EXERCISE OBJECTIVE:
Lines in the data below that contain the word "keys" are to be copied.

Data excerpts
=== Begin Enclosure ===
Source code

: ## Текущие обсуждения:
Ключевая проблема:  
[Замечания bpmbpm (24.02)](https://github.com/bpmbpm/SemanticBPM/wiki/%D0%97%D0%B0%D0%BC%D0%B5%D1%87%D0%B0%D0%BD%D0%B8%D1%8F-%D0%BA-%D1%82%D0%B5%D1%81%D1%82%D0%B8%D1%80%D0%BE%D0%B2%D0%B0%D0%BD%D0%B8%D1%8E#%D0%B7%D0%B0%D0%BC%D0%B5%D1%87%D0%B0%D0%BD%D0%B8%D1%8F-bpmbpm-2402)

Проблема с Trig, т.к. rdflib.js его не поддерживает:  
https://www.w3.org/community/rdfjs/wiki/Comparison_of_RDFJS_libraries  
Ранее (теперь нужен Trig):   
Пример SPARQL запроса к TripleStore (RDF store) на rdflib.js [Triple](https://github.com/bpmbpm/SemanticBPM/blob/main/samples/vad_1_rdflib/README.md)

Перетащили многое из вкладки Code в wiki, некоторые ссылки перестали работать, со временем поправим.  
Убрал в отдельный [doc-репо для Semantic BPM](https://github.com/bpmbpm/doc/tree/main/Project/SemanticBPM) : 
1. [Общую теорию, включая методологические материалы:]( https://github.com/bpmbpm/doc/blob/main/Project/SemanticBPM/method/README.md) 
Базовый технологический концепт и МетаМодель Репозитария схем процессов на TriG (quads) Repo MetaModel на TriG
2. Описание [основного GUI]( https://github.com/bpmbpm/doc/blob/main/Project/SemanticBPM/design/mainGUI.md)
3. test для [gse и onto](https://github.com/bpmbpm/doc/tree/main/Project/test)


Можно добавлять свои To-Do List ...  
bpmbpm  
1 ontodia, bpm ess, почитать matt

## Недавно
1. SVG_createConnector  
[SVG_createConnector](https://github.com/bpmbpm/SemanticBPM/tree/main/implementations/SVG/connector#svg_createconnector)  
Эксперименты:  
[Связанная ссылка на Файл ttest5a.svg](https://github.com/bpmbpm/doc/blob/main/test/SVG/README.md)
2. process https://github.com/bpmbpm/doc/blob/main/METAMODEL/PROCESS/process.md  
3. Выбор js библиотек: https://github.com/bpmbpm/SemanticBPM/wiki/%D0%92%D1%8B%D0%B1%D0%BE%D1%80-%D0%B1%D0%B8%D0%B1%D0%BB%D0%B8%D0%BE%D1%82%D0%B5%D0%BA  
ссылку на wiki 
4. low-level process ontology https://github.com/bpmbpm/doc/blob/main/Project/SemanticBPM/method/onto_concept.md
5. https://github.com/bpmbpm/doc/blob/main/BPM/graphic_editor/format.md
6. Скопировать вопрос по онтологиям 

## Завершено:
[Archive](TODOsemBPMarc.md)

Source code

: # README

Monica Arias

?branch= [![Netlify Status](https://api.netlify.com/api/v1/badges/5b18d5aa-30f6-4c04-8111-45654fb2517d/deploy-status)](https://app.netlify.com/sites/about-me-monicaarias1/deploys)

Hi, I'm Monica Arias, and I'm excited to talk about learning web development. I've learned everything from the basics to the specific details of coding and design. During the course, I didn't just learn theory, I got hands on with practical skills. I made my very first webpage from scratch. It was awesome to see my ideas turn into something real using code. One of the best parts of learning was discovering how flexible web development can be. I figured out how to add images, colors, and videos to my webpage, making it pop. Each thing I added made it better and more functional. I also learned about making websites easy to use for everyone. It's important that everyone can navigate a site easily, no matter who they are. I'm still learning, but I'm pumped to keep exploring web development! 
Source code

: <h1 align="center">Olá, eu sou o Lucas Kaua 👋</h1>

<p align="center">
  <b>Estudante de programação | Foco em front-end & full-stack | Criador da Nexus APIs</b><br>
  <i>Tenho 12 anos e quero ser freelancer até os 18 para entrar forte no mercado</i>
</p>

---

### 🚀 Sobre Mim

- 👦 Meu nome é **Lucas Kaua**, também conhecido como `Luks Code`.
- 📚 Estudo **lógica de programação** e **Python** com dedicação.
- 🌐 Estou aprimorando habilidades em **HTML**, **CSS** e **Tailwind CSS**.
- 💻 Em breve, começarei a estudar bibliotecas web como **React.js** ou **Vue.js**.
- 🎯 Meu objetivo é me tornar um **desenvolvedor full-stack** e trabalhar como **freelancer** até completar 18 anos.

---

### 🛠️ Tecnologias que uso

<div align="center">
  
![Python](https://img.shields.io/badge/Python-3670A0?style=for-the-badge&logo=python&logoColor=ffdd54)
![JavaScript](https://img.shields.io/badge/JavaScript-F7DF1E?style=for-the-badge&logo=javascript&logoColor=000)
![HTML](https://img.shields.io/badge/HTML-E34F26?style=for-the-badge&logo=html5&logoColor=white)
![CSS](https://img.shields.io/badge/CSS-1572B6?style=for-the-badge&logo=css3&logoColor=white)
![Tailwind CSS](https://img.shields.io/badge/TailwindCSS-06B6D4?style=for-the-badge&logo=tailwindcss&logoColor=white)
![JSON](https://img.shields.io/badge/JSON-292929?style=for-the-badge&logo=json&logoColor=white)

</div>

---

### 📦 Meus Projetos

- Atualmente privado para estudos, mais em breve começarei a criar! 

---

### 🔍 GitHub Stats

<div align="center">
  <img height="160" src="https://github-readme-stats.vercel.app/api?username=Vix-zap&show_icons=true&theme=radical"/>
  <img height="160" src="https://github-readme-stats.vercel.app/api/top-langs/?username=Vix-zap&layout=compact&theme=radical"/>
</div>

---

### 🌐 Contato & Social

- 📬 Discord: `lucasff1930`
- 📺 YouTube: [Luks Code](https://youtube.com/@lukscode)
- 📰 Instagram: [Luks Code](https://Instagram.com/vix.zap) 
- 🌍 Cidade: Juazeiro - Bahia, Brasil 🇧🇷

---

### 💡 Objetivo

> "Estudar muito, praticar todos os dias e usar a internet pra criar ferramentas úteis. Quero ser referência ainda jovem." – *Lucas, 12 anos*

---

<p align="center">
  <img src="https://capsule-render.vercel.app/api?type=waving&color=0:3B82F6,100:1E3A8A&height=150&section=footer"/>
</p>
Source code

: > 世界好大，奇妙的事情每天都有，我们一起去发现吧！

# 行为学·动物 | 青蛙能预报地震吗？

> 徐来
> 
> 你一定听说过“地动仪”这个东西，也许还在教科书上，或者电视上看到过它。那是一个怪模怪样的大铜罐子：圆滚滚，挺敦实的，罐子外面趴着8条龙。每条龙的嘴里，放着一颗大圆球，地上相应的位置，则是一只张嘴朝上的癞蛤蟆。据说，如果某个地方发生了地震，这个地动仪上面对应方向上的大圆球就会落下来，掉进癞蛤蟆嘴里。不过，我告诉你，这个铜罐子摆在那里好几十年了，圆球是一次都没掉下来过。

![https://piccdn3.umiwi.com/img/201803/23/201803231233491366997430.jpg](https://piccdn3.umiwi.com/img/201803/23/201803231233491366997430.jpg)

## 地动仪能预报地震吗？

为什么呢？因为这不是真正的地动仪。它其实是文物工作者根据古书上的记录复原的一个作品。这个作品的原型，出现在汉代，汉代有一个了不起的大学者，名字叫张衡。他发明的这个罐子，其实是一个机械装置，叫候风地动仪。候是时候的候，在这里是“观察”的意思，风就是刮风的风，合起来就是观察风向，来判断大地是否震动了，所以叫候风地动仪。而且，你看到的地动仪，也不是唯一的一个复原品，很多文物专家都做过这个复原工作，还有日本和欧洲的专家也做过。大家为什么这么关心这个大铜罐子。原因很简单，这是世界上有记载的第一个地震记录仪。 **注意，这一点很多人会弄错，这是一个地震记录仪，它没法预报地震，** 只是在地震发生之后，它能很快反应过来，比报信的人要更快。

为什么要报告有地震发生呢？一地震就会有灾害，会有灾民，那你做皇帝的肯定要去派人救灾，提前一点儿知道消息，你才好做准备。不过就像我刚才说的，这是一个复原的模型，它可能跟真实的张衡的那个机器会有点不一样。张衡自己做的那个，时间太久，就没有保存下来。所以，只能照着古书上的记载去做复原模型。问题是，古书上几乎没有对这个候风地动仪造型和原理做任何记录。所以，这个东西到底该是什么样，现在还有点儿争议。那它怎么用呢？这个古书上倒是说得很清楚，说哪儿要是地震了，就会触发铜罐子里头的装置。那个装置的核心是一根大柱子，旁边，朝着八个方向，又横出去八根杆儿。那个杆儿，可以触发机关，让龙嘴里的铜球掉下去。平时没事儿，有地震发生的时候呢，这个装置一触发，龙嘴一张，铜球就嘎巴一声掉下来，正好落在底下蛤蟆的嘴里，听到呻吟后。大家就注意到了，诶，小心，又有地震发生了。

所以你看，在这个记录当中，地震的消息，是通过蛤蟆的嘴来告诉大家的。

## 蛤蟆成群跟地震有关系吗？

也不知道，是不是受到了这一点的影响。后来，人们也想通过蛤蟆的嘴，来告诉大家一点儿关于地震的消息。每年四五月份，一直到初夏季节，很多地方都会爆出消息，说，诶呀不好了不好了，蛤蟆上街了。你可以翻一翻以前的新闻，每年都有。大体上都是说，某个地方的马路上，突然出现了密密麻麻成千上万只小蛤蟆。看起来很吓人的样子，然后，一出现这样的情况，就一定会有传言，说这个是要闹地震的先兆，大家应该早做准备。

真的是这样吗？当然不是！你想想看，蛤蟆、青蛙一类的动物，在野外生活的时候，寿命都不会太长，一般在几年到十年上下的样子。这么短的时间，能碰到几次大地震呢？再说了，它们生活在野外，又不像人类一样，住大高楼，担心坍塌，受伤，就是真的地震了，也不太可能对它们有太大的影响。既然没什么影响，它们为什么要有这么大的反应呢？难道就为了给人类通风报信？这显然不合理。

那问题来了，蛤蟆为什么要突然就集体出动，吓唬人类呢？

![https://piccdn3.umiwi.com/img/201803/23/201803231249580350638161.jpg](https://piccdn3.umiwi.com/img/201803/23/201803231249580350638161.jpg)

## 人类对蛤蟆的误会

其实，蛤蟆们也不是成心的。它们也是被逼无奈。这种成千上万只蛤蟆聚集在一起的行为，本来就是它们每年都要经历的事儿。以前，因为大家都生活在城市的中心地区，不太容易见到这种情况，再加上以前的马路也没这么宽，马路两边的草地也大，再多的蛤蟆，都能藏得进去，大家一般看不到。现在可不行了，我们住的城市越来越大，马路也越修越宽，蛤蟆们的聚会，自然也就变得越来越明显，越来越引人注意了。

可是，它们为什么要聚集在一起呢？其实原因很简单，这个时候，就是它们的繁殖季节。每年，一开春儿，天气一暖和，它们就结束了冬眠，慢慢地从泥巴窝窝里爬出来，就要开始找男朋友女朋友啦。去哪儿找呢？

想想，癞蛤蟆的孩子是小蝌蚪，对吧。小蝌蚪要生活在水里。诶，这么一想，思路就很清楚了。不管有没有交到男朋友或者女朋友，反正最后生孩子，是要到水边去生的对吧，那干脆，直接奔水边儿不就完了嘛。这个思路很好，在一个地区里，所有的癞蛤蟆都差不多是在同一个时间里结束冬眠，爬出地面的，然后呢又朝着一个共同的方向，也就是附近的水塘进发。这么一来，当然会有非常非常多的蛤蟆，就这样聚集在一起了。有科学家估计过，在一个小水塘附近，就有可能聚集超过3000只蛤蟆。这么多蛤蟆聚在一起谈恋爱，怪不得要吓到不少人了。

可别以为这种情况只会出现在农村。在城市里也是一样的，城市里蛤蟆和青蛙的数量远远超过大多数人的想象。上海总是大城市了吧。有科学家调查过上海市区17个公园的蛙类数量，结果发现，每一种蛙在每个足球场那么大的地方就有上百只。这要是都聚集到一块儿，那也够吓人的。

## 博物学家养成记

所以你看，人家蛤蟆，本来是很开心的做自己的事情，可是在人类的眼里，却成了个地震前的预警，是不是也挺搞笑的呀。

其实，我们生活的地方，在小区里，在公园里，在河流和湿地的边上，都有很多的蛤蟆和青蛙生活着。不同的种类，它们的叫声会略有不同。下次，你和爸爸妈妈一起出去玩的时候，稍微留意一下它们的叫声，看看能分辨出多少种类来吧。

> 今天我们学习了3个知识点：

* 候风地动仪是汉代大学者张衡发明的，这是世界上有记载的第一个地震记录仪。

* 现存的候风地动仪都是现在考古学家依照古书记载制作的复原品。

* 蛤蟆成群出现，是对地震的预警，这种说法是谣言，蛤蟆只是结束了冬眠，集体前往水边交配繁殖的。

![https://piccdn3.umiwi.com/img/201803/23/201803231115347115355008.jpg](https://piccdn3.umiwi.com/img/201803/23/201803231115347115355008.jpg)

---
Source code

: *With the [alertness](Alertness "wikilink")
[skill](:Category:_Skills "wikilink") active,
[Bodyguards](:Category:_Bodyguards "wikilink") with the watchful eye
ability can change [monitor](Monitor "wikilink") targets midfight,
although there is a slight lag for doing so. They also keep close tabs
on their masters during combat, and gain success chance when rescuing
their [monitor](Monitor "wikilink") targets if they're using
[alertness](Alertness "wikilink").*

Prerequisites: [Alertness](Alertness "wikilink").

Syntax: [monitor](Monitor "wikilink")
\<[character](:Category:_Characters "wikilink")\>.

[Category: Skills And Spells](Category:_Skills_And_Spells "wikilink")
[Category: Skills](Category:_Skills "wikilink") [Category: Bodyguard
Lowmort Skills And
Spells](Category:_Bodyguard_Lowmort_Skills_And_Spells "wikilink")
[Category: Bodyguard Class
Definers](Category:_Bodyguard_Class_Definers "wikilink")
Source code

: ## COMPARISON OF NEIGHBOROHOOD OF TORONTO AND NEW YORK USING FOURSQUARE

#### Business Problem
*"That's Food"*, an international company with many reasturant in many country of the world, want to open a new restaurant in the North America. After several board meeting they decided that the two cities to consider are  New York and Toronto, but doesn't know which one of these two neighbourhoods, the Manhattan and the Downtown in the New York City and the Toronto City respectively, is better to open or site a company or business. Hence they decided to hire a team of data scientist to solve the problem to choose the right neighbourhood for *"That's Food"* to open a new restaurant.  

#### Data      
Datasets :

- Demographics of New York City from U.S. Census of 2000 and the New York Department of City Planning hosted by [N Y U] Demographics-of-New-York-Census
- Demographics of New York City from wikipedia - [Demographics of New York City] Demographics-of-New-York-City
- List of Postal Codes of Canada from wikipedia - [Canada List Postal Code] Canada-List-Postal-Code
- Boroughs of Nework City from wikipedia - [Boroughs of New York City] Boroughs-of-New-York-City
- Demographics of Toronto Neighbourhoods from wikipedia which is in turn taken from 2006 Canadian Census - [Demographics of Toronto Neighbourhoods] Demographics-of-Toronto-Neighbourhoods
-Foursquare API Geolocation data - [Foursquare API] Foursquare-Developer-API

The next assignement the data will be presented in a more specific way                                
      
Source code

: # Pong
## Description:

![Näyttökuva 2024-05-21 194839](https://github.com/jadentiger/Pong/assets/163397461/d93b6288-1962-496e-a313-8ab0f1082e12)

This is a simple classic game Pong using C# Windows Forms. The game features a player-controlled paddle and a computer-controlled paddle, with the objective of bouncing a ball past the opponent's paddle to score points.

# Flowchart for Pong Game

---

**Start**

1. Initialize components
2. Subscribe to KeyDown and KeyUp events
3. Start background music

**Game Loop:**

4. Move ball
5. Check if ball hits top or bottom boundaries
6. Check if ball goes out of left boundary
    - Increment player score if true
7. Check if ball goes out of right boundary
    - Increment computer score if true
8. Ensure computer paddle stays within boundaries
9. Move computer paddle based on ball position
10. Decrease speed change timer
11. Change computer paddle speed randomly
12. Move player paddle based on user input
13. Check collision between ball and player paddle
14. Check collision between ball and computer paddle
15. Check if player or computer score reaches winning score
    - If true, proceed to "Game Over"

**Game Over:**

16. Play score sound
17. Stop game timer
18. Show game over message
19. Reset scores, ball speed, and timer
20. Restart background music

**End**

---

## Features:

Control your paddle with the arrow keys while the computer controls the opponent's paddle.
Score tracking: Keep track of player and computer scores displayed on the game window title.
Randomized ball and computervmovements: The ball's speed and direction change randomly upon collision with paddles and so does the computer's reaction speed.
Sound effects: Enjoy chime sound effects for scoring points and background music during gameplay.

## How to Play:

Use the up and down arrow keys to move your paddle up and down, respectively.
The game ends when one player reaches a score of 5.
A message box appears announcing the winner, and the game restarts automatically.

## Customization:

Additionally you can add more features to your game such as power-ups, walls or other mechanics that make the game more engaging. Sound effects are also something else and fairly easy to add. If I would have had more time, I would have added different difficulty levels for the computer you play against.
=== End Enclosure ===
FINISHED EXERCISE:
Control your paddle with the arrow keys while the computer controls the opponent's paddle.
Use the up and down arrow keys to move your paddle up and down, respectively.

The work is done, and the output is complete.